コロナ禍により中断していた建設業界の動きが再活性化し、全米の、特に都市圏での建設ラッシュが目立つようになってきた。特に開発が進んでいるのは商業用ビルディングであり、都市近郊であれば住宅地が続いている。建築現場も多くの専門チームによって成立しており、それぞれにマネージャー(現場監督)が存在する。

マネージャーは絶対的な存在であり、仕事の割り振りなども権利が与えられている。商業用ビルとなると、細かく専門分野が分かれているため、マネージャーの数も当然多くなっている。単純作業が多い道路建設や土地分譲地開発の場合と比較すれば、その雇用人数は桁が違う。

また、アメリカの場合、肩書がつくことは給与額が上がることと直結しているため、マネージャークラスになると、どの業種であっても年間平均賃金は10万ドル程度になる。まだ10年は建築ラッシュが続くだろうと予想されていることから、技術・知識を持ったマネージャーレベルの雇用は安泰すると考えられている。

出典: U.S. BUREAU OF LABOR STATISTICS(米国労働統計局)

業種別労働者雇用数

現場監督(マネージャー)の雇用状況に対して、一般建設労働者の場合は少し様子が異なる。まず、国内の風潮において「コロナ以降、働き方が変わった」という点にある。IT系などの事務職はオフィスに人が戻らず、商業ビルの空室が目立つようになった。

これによりオフィスビルの建設計画が中止となり、多くの建設労働者は巷にあぶれた。ところがコロナが世界規模のパンデミックだったため、政府は失業手当を十分に与え、その結果「職に就かないほうが生活しやすい」という風潮まで感じられるようになった。この人手不足の危機を支えているのが、メキシコなどからの移民(不法移民を含む)である。資格や試験などが不要な建設現場での労働は、もとよりなり手が少なく、英語が話せなくてもできることがあるために不法移民の間では過去より人気の業界でもある。
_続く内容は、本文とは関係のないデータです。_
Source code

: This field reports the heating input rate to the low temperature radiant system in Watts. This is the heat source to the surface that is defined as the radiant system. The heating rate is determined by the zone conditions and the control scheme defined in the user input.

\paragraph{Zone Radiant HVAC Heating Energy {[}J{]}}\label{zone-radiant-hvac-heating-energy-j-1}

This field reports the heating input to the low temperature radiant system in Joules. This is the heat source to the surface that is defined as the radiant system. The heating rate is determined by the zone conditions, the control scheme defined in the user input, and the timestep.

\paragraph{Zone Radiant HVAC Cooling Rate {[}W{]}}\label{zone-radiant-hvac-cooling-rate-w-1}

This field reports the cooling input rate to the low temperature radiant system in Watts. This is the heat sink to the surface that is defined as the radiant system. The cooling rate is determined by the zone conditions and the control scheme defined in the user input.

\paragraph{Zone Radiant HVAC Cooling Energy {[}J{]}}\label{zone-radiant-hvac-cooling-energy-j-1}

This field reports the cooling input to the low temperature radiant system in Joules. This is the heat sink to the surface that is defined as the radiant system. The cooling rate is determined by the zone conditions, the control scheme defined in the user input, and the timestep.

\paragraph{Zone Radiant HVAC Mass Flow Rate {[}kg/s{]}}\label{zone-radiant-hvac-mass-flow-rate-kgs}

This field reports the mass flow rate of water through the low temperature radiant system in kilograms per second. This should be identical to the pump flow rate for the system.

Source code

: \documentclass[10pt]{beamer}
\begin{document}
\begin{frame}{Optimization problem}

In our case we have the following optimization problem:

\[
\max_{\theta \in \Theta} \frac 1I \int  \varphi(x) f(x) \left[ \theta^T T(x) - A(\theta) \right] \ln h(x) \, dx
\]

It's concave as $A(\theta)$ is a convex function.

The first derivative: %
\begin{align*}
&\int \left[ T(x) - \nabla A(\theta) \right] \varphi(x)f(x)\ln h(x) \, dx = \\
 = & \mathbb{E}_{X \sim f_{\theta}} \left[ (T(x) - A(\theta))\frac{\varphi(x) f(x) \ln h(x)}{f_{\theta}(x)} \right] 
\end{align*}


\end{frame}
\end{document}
ここのところの建築ラッシュで、特定の業界が突出して雇用数を増やしているわけではない。全体的に、雇用数が大目に安定している。あと10年は続く建設ラッシュといわれる。この状態が続くだろうと予測されている。年間平均給与額はマネージャーの半分以下(どの業種でも4万ドル程度)であるが、高インフレのために徐々にではあるが、上昇傾向にある。

出典: U.S. BUREAU OF LABOR STATISTICS(米国労働統計局)

アメリカの不動産デベロッパー事情〜統計データ〜

カリフォルニア州の住宅事情

カリフォルニア州、なかでもサンフランシスコ市は全米でも住宅価格の異常な高騰で有名である。コロナ以前でも、若者が独り暮らしするには住宅費があまりにも高く、駐車場で車中泊で暮らしている様子も見られた。インフレが続くアメリカであり、全米都市部ではいまでも家賃高騰が問題になっている。

カリフォルニア州では、ようやく落ち着きがみられるようになったといわれるが、それでもまだ全米の他の大都市圏と比較すると高いと言わざるを得ない。価格から想像すると、大豪邸なのかと思うほどではあるが、LAダウンタウンのマンションなどは日本の4LDK程度の物件であることも多い。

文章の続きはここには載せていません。